Legends pushing pupils to greatness

— -- NEW YORK -- Top-ranked Novak Djokovic broke Andy Murray physically and mentally in his last match. Second-seeded Roger Federer refused to crack while roaring back from two sets down in his five-set thriller Thursday against Gael Monfils. "Mentally," Federer said afterward, "I'm always going to be there."

But the greatest danger posed by the two less-heralded players Djokovic and Federer will face in their back-to-back US Open semifinals on Saturday is that both Kei Nishikori of Japan and Marin Cilic of Croatia got this deep in the tournament in similar ways. They've all shrugged off some broiling conditions, grinding fatigue and matches that dragged deep into the night.

Neither Nishikori nor Cilic can touch Djokovic's and Federer's combined 24 Slam titles. Neither underdog has ever appeared in even one major final. But like Djokovic and Federer, Nishikori and Cilic credit superstar coaches for the changes in their games that have helped them get this far.

It seems there's some benefit of The Greats teaching greatness, no matter where you fall on the tennis food chain.

Djokovic's latest coach is Boris Becker, a man who knew something about playing in an era populated by legends on par with the Federer-Nadal stranglehold on the sport that the top-ranked Djokovic has successful bucked.

Djokovic hasn't played Nishikori, who enjoyed a short stay in the Top 10 rankings a few years ago, since 2011. But he has noticed the career renaissance that Nishikori credits partly to getting healthy and partly to his coach Michael Chang, who, like Nishikori, was also small in stature. At 17, Chang slayed then-No. 1 Ivan Lendl in 1989 in one of great French Open matches ever -- a match in which Chang won while serving underhand after cramps began wracking his body. Then he went on to win the title.

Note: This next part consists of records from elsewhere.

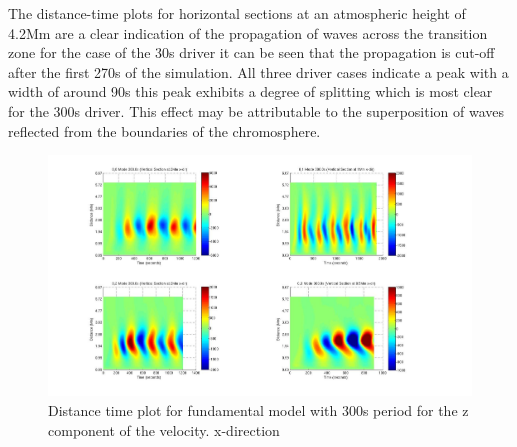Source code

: \documentclass[final,1p]{elsarticle}
\begin{document}
The distance-time plots  for horizontal sections at an atmospheric height of 4.2Mm are a clear indication of the propagation of waves across the transition zone for the case of the 30s driver it can be seen that  the propagation is cut-off after the first 270s of the simulation. All three driver cases indicate a peak with a width of around 90s this peak exhibits a degree of splitting which is most clear for the 300s driver.  This effect may be attributable to the superposition of waves reflected from the boundaries of the chromosphere.












\begin{figure}[h]
\includegraphics[scale=0.3]{imagesn/dt_300_vert_x.jpg}
\caption{Distance time plot for fundamental model with 300s period for the z component of the velocity. x-direction }
\label{dt_300_vert_x}
\end{figure}

\end{document}
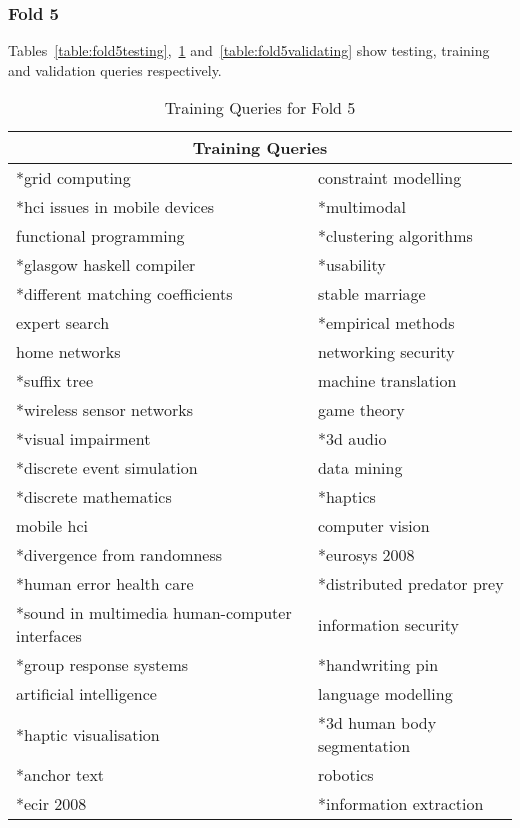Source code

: \subsubsection{Fold 5}

Tables~\ref{table:fold5testing},~\ref{table:fold5training} and~\ref{table:fold5validating} show testing, training and validation queries respectively.

\begin{table}
\centering
\begin{tabular}{|l|l|}

\hline \multicolumn{2}{|c|}{\textbf{Training Queries}} \\
\hline *grid computing & constraint modelling \\
\hline *hci issues in mobile devices & *multimodal \\
\hline functional programming & *clustering algorithms \\
\hline *glasgow haskell compiler & *usability \\ 
\hline *different matching coefficients & stable marriage \\
\hline expert search & *empirical methods \\ 
\hline home networks & networking security \\
\hline *suffix tree & machine translation \\ 
\hline *wireless sensor networks & game theory \\
\hline *visual impairment & *3d audio \\ 
\hline *discrete event simulation & data mining \\
\hline *discrete mathematics & *haptics \\ 
\hline mobile hci & computer vision \\
\hline *divergence from randomness & *eurosys 2008 \\
\hline *human error health care & *distributed predator prey \\
\hline *sound in multimedia human-computer interfaces & information security \\
\hline *group response systems & *handwriting pin \\
\hline artificial intelligence & language modelling\\
\hline *haptic visualisation & *3d human body segmentation \\
\hline *anchor text & robotics \\
\hline *ecir 2008 & *information extraction \\
\hline
\end{tabular}
\caption{Training Queries for Fold 5} \label{table:fold5training}
\end{table}


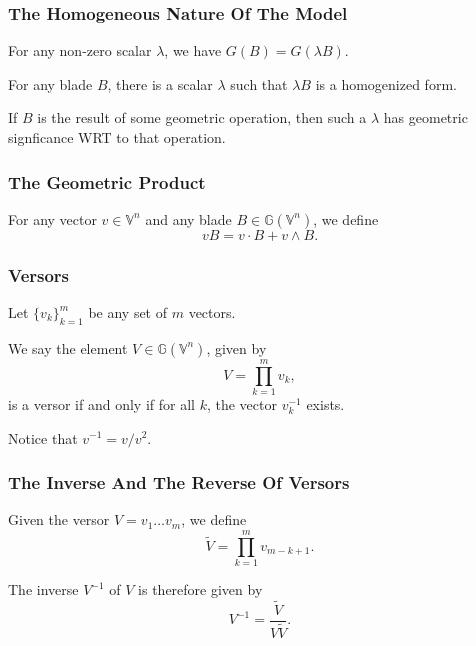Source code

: \documentclass{beamer}
\newcommand{\G}{\mathbb{G}}
\newcommand{\V}{\mathbb{V}}
\begin{document}
\begin{frame}
\frametitle{The Homogeneous Nature Of The Model}
For any non-zero scalar $\lambda$, we have $G(B)=G(\lambda B)$.\pause

For any blade $B$, there is a scalar $\lambda$ such that $\lambda B$ is a homogenized form.\pause

If $B$ is the result of some geometric operation, then such a $\lambda$ has geometric signficance
WRT to that operation.
\end{frame}

\begin{frame}
\frametitle{The Geometric Product}
\begin{definition}
For any vector $v\in\V^n$ and any blade $B\in\G(\V^n)$, we define
\begin{equation*}
vB = v\cdot B + v\wedge B.
\end{equation*}
\end{definition}
\end{frame}

\begin{frame}
\frametitle{Versors}
Let $\{v_k\}_{k=1}^m$ be any set of $m$ vectors.\pause
\begin{definition}
We say the element $V\in\G(\V^n)$, given by
\begin{equation*}
V = \prod_{k=1}^m v_k,
\end{equation*}
is a versor if and only if for all $k$, the vector $v_k^{-1}$ exists.
\end{definition}\pause
Notice that $v^{-1}=v/v^2$.
\end{frame}

\begin{frame}
\frametitle{The Inverse And The Reverse Of Versors}
\begin{definition}
Given the versor $V=v_1\dots v_m$, we define
\begin{equation*}
\tilde{V} = \prod_{k=1}^m v_{m-k+1}.
\end{equation*}
\end{definition}\pause
The inverse $V^{-1}$ of $V$ is therefore given by
\begin{equation*}
V^{-1} = \frac{\tilde{V}}{V\tilde{V}}.
\end{equation*}
\end{frame}
\end{document}
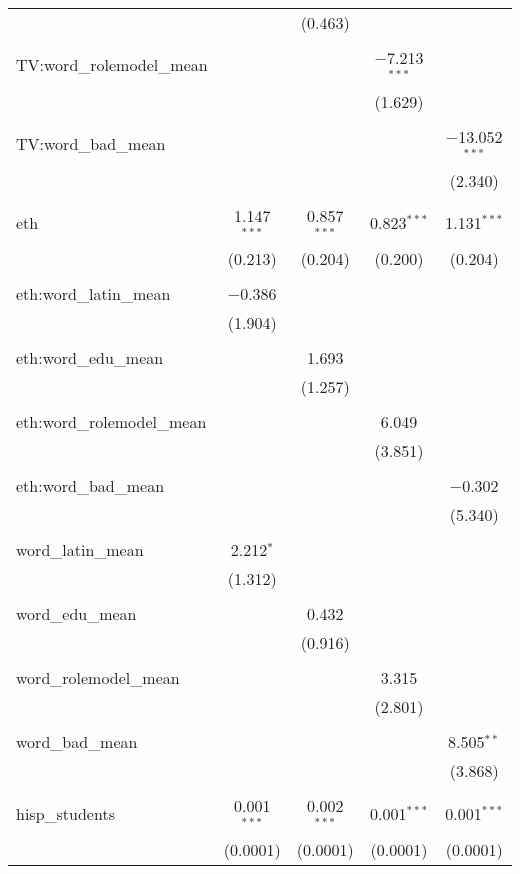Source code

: \begin{table}[!htbp]
\begin{tabular}{@{\extracolsep{-2pt}}lcccc}
  &  & (0.463) &  &  \\ 
  & & & & \\ 
 TV:word\_rolemodel\_mean &  &  & $-$7.213$^{***}$ &  \\ 
  &  &  & (1.629) &  \\ 
  & & & & \\ 
 TV:word\_bad\_mean &  &  &  & $-$13.052$^{***}$ \\ 
  &  &  &  & (2.340) \\ 
  & & & & \\ 
 eth & 1.147$^{***}$ & 0.857$^{***}$ & 0.823$^{***}$ & 1.131$^{***}$ \\ 
  & (0.213) & (0.204) & (0.200) & (0.204) \\ 
  & & & & \\ 
 eth:word\_latin\_mean & $-$0.386 &  &  &  \\ 
  & (1.904) &  &  &  \\ 
  & & & & \\ 
 eth:word\_edu\_mean &  & 1.693 &  &  \\ 
  &  & (1.257) &  &  \\ 
  & & & & \\ 
 eth:word\_rolemodel\_mean &  &  & 6.049 &  \\ 
  &  &  & (3.851) &  \\ 
  & & & & \\ 
 eth:word\_bad\_mean &  &  &  & $-$0.302 \\ 
  &  &  &  & (5.340) \\ 
  & & & & \\ 
 word\_latin\_mean & 2.212$^{*}$ &  &  &  \\ 
  & (1.312) &  &  &  \\ 
  & & & & \\ 
 word\_edu\_mean &  & 0.432 &  &  \\ 
  &  & (0.916) &  &  \\ 
  & & & & \\ 
 word\_rolemodel\_mean &  &  & 3.315 &  \\ 
  &  &  & (2.801) &  \\ 
  & & & & \\ 
 word\_bad\_mean &  &  &  & 8.505$^{**}$ \\ 
  &  &  &  & (3.868) \\ 
  & & & & \\ 
 hisp\_students & 0.001$^{***}$ & 0.002$^{***}$ & 0.001$^{***}$ & 0.001$^{***}$ \\ 
  & (0.0001) & (0.0001) & (0.0001) & (0.0001) \\ 

\end{tabular}
\end{table}
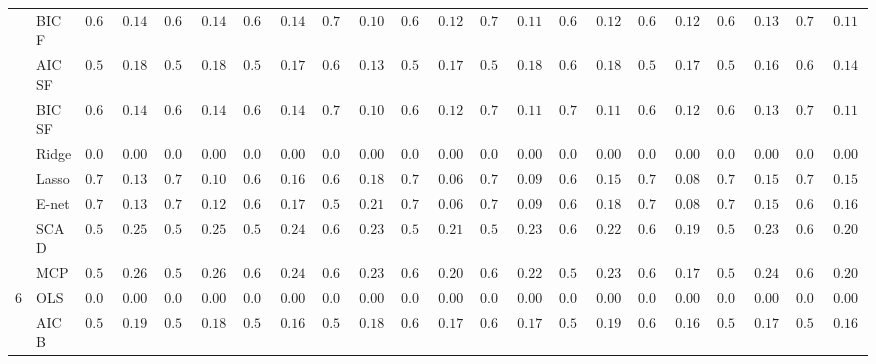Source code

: \begin{tabular}{p{0.2cm}p{1cm}|p{0.6cm}p{0.6cm}|p{0.6cm}p{0.6cm}p{0.6cm}p{0.6cm}p{0.6cm}p{0.6cm}|p{0.6cm}p{0.6cm}p{0.6cm}p{0.6cm}p{0.6cm}p{0.6cm}|p{0.6cm}p{0.6cm}p{0.6cm}p{0.6cm}p{0.6cm}p{0.6cm}}
 & BIC F  & $0.666$ & $0.1423$ & $0.648$ & $0.1480$ & $0.672$ & $0.1464$ & $0.730$ & $0.1040$ & $0.696$ & $0.1286$ & $0.710$ & $0.1185$ & $0.688$ & $0.1217$ & $0.696$ & $0.1222$ & $0.692$ & $0.1346$ & $0.706$ & $0.1188$ \\
 & AIC SF  & $0.532$ & $0.1825$ & $0.554$ & $0.1839$ & $0.574$ & $0.1721$ & $0.648$ & $0.1396$ & $0.566$ & $0.1754$ & $0.588$ & $0.1860$ & $0.620$ & $0.1853$ & $0.598$ & $0.1717$ & $0.584$ & $0.1600$ & $0.662$ & $0.1469$ \\
 & BIC SF  & $0.666$ & $0.1423$ & $0.648$ & $0.1480$ & $0.676$ & $0.1415$ & $0.730$ & $0.1040$ & $0.696$ & $0.1286$ & $0.710$ & $0.1185$ & $0.700$ & $0.1155$ & $0.696$ & $0.1222$ & $0.694$ & $0.1317$ & $0.706$ & $0.1188$ \\
 & Ridge  & $0.000$ & $0.0000$ & $0.000$ & $0.0000$ & $0.000$ & $0.0000$ & $0.000$ & $0.0000$ & $0.000$ & $0.0000$ & $0.000$ & $0.0000$ & $0.000$ & $0.0000$ & $0.000$ & $0.0000$ & $0.000$ & $0.0000$ & $0.000$ & $0.0000$ \\
 & Lasso  & $0.752$ & $0.1396$ & $0.756$ & $0.1085$ & $0.666$ & $0.1683$ & $0.656$ & $0.1800$ & $0.784$ & $0.0615$ & $0.768$ & $0.0931$ & $0.670$ & $0.1567$ & $0.766$ & $0.0807$ & $0.734$ & $0.1506$ & $0.710$ & $0.1541$ \\
 & E-net  & $0.752$ & $0.1396$ & $0.746$ & $0.1201$ & $0.654$ & $0.1749$ & $0.574$ & $0.2121$ & $0.780$ & $0.0667$ & $0.766$ & $0.0987$ & $0.616$ & $0.1813$ & $0.764$ & $0.0871$ & $0.728$ & $0.1544$ & $0.684$ & $0.1686$ \\
 & SCAD  & $0.540$ & $0.2535$ & $0.548$ & $0.2584$ & $0.536$ & $0.2460$ & $0.634$ & $0.2345$ & $0.590$ & $0.2153$ & $0.576$ & $0.2332$ & $0.602$ & $0.2265$ & $0.608$ & $0.1968$ & $0.536$ & $0.2393$ & $0.644$ & $0.2022$ \\
 & MCP  & $0.590$ & $0.2627$ & $0.580$ & $0.2629$ & $0.610$ & $0.2468$ & $0.626$ & $0.2321$ & $0.656$ & $0.2071$ & $0.642$ & $0.2226$ & $0.594$ & $0.2317$ & $0.664$ & $0.1795$ & $0.598$ & $0.2486$ & $0.662$ & $0.2004$ \\\hline
6 & OLS  & $0.000$ & $0.0000$ & $0.000$ & $0.0000$ & $0.000$ & $0.0000$ & $0.000$ & $0.0000$ & $0.000$ & $0.0000$ & $0.000$ & $0.0000$ & $0.000$ & $0.0000$ & $0.000$ & $0.0000$ & $0.000$ & $0.0000$ & $0.000$ & $0.0000$ \\
 & AIC B  & $0.594$ & $0.1979$ & $0.578$ & $0.1883$ & $0.590$ & $0.1691$ & $0.590$ & $0.1829$ & $0.612$ & $0.1725$ & $0.634$ & $0.1799$ & $0.570$ & $0.1936$ & $0.644$ & $0.1623$ & $0.584$ & $0.1791$ & $0.590$ & $0.1617$ \\

\end{tabular}
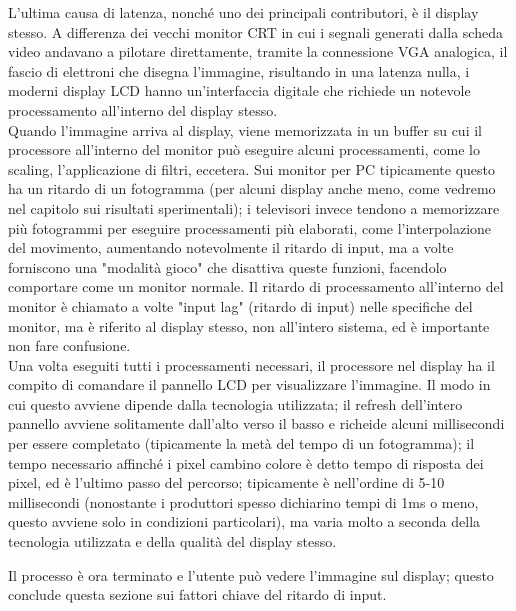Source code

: L'ultima causa di latenza, nonché uno dei principali contributori, è il display stesso. A differenza dei vecchi monitor CRT in cui i segnali generati dalla scheda video andavano a pilotare direttamente, tramite la connessione VGA analogica, il fascio di elettroni che disegna l'immagine, risultando in una latenza nulla, i moderni display LCD hanno un'interfaccia digitale che richiede un notevole processamento all'interno del display stesso.\\
Quando l'immagine arriva al display, viene memorizzata in un buffer su cui il processore all'interno del monitor può eseguire alcuni processamenti, come lo scaling, l'applicazione di filtri, eccetera. Sui monitor per PC tipicamente questo ha un ritardo di un fotogramma (per alcuni display anche meno, come vedremo nel capitolo sui risultati sperimentali); i televisori invece tendono a memorizzare più fotogrammi per eseguire processamenti più elaborati, come l'interpolazione del movimento, aumentando notevolmente il ritardo di input, ma a volte forniscono una "modalità gioco" che disattiva queste funzioni, facendolo comportare come un monitor normale. Il ritardo di processamento all'interno del monitor è chiamato a volte "input lag" (ritardo di input) nelle specifiche del monitor, ma è riferito al display stesso, non all'intero sistema, ed è importante non fare confusione.\\
Una volta eseguiti tutti i processamenti necessari, il processore nel display ha il compito di comandare il pannello LCD per visualizzare l'immagine. Il modo in cui questo avviene dipende dalla tecnologia utilizzata; il refresh dell'intero pannello avviene solitamente dall'alto verso il basso e richeide alcuni millisecondi per essere completato (tipicamente la metà del tempo di un fotogramma); il tempo necessario affinché i pixel cambino colore è detto tempo di risposta dei pixel, ed è l'ultimo passo del percorso; tipicamente è nell'ordine di 5-10 millisecondi (nonostante i produttori spesso dichiarino tempi di 1ms o meno, questo avviene solo in condizioni particolari), ma varia molto a seconda della tecnologia utilizzata e della qualità del display stesso.

Il processo è ora terminato e l'utente può vedere l'immagine sul display; questo conclude questa sezione sui fattori chiave del ritardo di input.
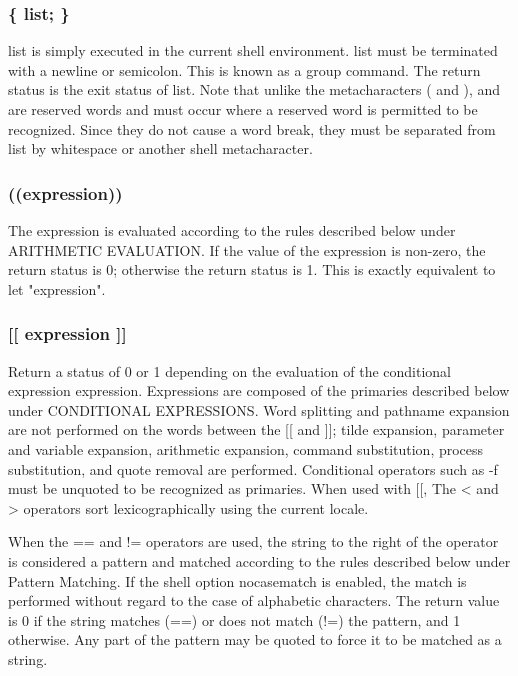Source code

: \subsubsection*{\{ list; \}}
list is simply executed in the current shell environment. list must be terminated with a newline or semicolon. This is known as a group command. The return status is the exit status of list. Note that unlike the metacharacters ( and ), { and } are reserved words and must occur where a reserved word is permitted to be recognized. Since they do not cause a word break, they must be separated from list by whitespace or another shell metacharacter.
\subsubsection*{((expression))}
The expression is evaluated according to the rules described below under ARITHMETIC EVALUATION. If the value of the expression is non-zero, the return status is 0; otherwise the return status is 1. This is exactly equivalent to let "expression".
\subsubsection*{[[ expression ]]}
Return a status of 0 or 1 depending on the evaluation of the conditional expression expression. Expressions are composed of the primaries described below under CONDITIONAL EXPRESSIONS. Word splitting and pathname expansion are not performed on the words between the [[ and ]]; tilde expansion, parameter and variable expansion, arithmetic expansion, command substitution, process substitution, and quote removal are performed. Conditional operators such as -f must be unquoted to be recognized as primaries.
When used with [[, The < and > operators sort lexicographically using the current locale.

When the == and != operators are used, the string to the right of the operator is considered a pattern and matched according to the rules described below under Pattern Matching. If the shell option nocasematch is enabled, the match is performed without regard to the case of alphabetic characters. The return value is 0 if the string matches (==) or does not match (!=) the pattern, and 1 otherwise. Any part of the pattern may be quoted to force it to be matched as a string.

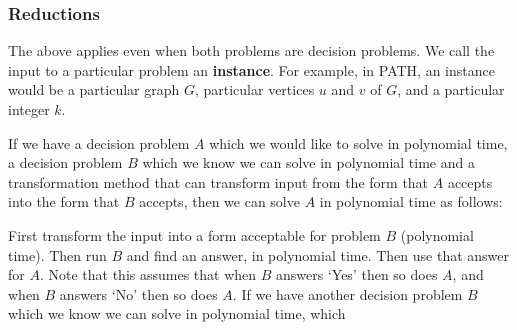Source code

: \subsubsection{Reductions}
The above applies even when both problems are decision problems. We call
the input to a particular problem an \textbf{instance}. For example, in PATH,
an instance would be a particular graph $G$, particular vertices $u$ and $v$
of $G$, and a particular integer $k$.

If we have a decision problem $A$ which we would like to solve in polynomial time, a decision
problem $B$ which we know we can solve in polynomial time and a transformation method that can
transform input from the form that $A$ accepts into the form that $B$ accepts, then we can solve
$A$ in polynomial time as follows:

First transform the input into a form acceptable for problem $B$ (polynomial time). Then run $B$ and
find an answer, in polynomial time. Then use that answer for $A$. Note that this assumes that when $B$
answers `Yes' then so does $A$, and when $B$ answers `No' then so does $A$.
If we have another decision problem $B$ which we know we can solve in polynomial time, which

"He's helping me mentally -- he's very strong mental[ly]," said Nishikori, who had to rebound from a 4-hour-19-minute night match against Milos Raonic that didn't end until 2:26 a.m. to beat Australian Open champ Stan Wawrinka in another five-set war the next afternoon that lasted 4 hours and 15 minutes.

Nishikori didn't get to sleep until 6 a.m. the day of his Wawrinka match. He was so weary afterward, he didn't even bother to raise his arms in victory as he walked to the net to shake his opponent's hand.

Djokovic has a 1-1 career record against the 10th-seeded Nishikori. But he says a lot has changed in the three years since they last met.

"He's been playing the best tennis of his life the last 12 months," Djokovic explained. "He started working with Michael Chang and he changed a few things in his game. He serves very efficiently. Obviously he's very, very fast -- maybe one of the fastest on the tour. Great backhand, great forehand. All-around player."

Cilic has a comeback story too. He was watching the US Open from his sofa last summer. And he remains unhappy about the drug suspension that tennis authorities gave him and later rescinded, saying they now accepted his explanation that he'd ingested only an over-the-counter glucose pill.

"It was already four months past ... that was difficult to understand," says Cilic. "You are all the time on the tour from one day to another, and [then] you are not anymore. It was just very difficult even to deal with that."

But Cilic, who is 25, now says there was a bright side to his forced hiatus: He re-worked and added to his game with help from former Wimbledon champ Goran Ivanisevic, his childhood idol in Croatia, who is also tall and lanky and featured a blistering serve. Together, they buckled down and worked day after day though they had no idea when Cilic would get to play again.

His match against Federer will mark his first Slam semifinal since he advanced that far at the Australian Open in 2010. But here's the difference.

"It's worth more now," Cilic said.

Federer was expansive after surviving his two fourth-set match points against Monfils about how his work with Stefan Edberg is paying off after someone pointed out one throwback stat that leaped off the page: Federer went to the net 74 times against the Frenchman, and won 53 of those points. Though serve and volley tennis was a feature of Edberg's game, Federer acknowledged it just isn't done much these days because the game and courts have sped up.

But then Federer went into a fascinating explanation about why the tactics made sense against Monfils -- and why they very well may work against Cilic's game too.

According to Federer, against players who "defend really well and make you play that one extra approach shot" he wants to be the aggressor and take control of the point "rather than the other guy on defense going for it big and killing the point.

"I know that Cilic is going to stay on the baseline and dictate play as much as he can," Federer added. "Otherwise, he's quite similar to Gael."

Federer hasn't won a US Open title since 2008 after winning five straight.

Though Federer is 5-0 against Cilic, he hinted that may not matter much come Saturday.

When told Cilic has said he's playing the best tennis of his career, Federer nodded and said: "I agree."